A replacement button emerged from the end of a Delrin rod:
The original buttons had an expanding stem, which is easy to do with an injection-molded part. I opted for simple adhesive, with enough of a blob underneath the shelf to (presumably) lock it in place forevermore:
The slides required an iterative design technique (pronounced “fumbling around”), because nothing on either side remained square / plumb / true / unbent. I hacked the first version from scrap acrylic, broke off anything that didn’t fit, and got better measurements from what remained:
With those measurements in hand, the second version used a pair of weird flat-head shoulder screws (probably from a hard drive) to anchor 3D printed angle brackets into the frame:
Those worked reasonably well, but PETG doesn’t produce a nice sliding surface, so the final version has flat-head Delrin studs in slightly tweaked brackets:
As with the buttons in the back, the original slides had expanding studs holding them in place, but glue works fine here, too:
The button isn’t quite square to the surface and the slide isn’t quite flush with the bent metal in the frame, but it’s Good Enough™ for a shelf that won’t get lots of mileage.
For reference, the brackets should print vertically to wrap the plastic threads around the upright for better strength:
If you did it the obvious way, the upright side would break right off at the first insult from the hulking shelf, although they’re basically a solid chip of plastic, with a little infill inside the bottom slab.
While I was at it, I pulled the springs to make them a bit longer, so they touch the back of the frame when the shelf is half an inch behind the front face of the drawers. A firm push and those Delrin contact points let the shelf pop out an inch or so, with plenty of room for fingers underneath the front edge.

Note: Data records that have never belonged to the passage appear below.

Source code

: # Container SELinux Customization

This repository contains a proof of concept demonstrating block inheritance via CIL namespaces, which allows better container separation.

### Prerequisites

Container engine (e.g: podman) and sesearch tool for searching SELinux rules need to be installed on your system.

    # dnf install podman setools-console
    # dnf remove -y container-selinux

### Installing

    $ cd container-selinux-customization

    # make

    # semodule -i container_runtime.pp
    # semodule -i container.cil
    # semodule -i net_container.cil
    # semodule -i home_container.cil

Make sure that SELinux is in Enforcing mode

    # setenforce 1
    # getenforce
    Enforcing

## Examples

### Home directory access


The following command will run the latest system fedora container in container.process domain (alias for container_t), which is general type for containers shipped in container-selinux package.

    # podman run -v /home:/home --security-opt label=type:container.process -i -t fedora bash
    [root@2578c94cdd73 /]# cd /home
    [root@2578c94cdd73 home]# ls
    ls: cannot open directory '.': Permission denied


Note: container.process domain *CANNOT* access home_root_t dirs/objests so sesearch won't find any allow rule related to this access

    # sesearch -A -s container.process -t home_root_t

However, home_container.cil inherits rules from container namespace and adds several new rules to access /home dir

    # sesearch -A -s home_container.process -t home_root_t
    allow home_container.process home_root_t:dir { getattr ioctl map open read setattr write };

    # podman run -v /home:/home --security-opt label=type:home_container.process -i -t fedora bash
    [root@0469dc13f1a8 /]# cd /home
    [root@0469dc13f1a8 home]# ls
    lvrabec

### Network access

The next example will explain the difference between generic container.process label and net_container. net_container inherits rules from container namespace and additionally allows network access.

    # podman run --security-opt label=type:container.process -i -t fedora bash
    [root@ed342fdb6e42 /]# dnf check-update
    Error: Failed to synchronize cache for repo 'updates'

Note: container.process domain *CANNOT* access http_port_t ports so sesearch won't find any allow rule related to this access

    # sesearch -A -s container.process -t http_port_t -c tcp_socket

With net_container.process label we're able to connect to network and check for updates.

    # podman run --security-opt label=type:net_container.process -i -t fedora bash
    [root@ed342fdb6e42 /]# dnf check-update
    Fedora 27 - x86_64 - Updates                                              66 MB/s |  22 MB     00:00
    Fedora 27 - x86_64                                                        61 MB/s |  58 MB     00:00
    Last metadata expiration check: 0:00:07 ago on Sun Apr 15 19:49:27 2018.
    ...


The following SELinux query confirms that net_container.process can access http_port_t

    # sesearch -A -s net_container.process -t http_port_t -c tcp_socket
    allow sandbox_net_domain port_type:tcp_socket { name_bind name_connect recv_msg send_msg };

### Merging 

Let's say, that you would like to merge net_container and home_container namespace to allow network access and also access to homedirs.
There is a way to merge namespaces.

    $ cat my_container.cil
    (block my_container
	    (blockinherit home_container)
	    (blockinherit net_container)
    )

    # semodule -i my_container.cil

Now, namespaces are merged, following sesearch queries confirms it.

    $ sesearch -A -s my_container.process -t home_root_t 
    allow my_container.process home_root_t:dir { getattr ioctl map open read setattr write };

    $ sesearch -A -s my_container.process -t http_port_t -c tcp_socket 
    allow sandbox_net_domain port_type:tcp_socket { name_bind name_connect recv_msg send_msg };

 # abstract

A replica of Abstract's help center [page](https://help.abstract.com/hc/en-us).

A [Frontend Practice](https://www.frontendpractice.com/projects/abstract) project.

Some drawer slide stops near the back needed attention, too:
I cannot imagine how hard somebody slammed the drawers, because bending the stops back to a right angle required a Vise-Grip and some muttering:
Oddly, the cushiony hollow side faces away from the drawer, toward the back of the frame, because putting it forward holds the drawer front proud of the front frame face. Maybe HON cost-reduced the steel slides by making them just slightly shorter and using the same bumpers?
The drawers have begun filling up from boxes scattered around the house:
That’s the “orange” part of Mary’s collection, now with plenty of room to grow!